#### [Information supplied]
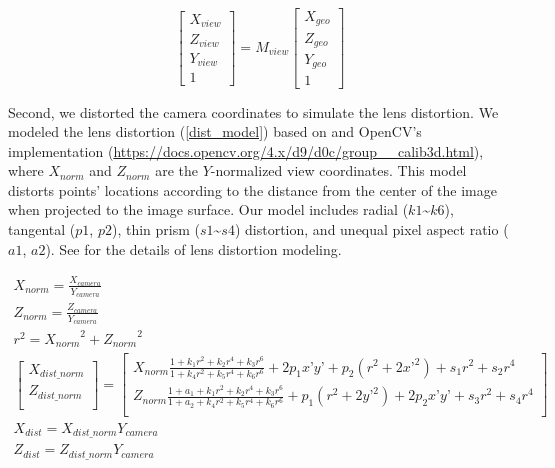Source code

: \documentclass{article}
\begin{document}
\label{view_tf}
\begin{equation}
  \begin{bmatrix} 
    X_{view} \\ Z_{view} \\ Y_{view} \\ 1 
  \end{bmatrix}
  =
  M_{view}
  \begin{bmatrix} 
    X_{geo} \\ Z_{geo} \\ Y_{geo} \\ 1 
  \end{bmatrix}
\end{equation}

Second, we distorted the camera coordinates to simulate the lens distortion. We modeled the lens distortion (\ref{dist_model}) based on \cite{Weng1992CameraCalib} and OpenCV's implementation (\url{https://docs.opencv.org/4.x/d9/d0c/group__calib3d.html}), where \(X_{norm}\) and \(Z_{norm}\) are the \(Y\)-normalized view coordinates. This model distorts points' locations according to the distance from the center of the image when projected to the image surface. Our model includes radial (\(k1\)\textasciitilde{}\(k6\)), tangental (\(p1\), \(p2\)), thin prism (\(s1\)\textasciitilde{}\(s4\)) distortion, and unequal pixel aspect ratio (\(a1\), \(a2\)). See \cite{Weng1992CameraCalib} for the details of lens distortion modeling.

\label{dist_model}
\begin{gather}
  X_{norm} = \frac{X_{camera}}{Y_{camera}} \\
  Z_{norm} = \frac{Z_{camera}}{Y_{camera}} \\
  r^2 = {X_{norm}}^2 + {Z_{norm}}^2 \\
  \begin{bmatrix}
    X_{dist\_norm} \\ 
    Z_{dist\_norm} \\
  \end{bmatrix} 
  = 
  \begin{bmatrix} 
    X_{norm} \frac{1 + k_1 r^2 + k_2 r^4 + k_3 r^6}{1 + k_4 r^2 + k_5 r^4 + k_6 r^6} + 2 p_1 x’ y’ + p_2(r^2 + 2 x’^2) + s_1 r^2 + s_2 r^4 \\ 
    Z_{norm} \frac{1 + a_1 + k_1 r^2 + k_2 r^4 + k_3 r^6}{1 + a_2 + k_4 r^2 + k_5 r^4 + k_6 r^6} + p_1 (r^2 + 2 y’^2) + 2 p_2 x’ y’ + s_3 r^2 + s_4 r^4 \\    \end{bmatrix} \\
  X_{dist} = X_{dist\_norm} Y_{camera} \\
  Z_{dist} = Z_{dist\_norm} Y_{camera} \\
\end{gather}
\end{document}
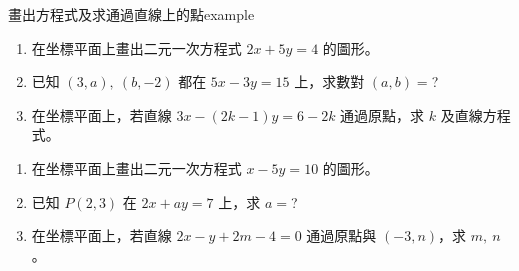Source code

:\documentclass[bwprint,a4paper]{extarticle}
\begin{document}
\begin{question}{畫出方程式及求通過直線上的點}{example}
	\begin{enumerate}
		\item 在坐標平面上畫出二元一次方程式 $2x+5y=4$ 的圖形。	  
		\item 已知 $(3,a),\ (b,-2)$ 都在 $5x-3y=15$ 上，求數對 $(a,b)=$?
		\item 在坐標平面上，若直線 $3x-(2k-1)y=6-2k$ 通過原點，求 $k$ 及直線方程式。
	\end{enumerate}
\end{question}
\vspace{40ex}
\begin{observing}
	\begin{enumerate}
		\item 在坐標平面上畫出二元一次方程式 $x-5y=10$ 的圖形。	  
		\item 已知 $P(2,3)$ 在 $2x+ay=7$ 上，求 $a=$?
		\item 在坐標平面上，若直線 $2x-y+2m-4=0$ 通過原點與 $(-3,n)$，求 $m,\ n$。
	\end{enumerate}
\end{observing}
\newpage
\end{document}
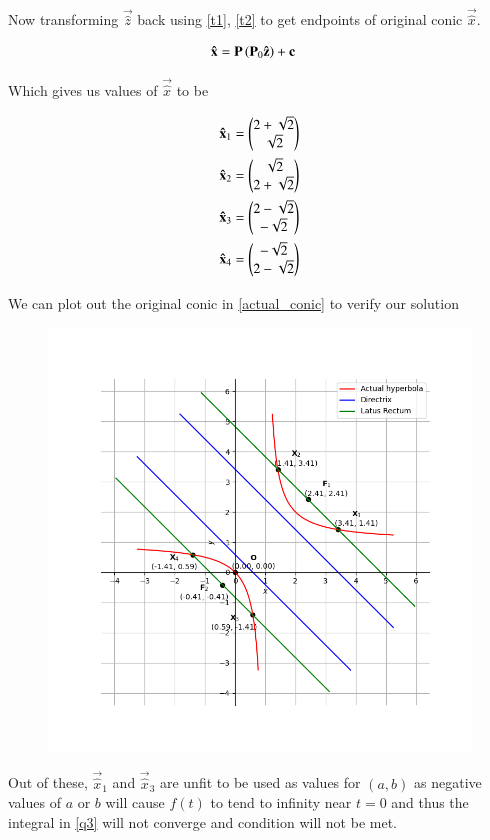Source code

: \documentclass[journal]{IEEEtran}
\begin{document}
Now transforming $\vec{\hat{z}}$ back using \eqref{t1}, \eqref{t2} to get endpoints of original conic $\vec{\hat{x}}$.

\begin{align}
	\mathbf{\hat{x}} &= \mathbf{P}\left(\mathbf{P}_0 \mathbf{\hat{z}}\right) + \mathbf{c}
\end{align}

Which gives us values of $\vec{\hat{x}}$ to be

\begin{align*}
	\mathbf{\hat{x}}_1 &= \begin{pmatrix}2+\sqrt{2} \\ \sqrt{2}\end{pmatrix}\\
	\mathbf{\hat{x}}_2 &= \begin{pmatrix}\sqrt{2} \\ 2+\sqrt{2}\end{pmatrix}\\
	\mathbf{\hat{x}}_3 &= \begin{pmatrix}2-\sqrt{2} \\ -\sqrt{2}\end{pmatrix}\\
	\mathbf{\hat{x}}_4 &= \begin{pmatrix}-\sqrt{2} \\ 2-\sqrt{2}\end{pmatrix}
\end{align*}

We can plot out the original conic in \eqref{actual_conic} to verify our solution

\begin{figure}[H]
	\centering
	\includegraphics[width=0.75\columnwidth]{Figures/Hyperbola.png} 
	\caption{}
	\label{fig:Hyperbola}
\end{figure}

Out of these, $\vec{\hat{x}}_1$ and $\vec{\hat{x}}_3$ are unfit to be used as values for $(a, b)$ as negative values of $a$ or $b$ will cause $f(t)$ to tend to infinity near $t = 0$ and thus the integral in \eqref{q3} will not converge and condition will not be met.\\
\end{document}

#### [What needs to be done]
Reply by stating only how many lines in the listing hold the word "在坐標平面上畫出二元一次方程式".

#### [Written response]
2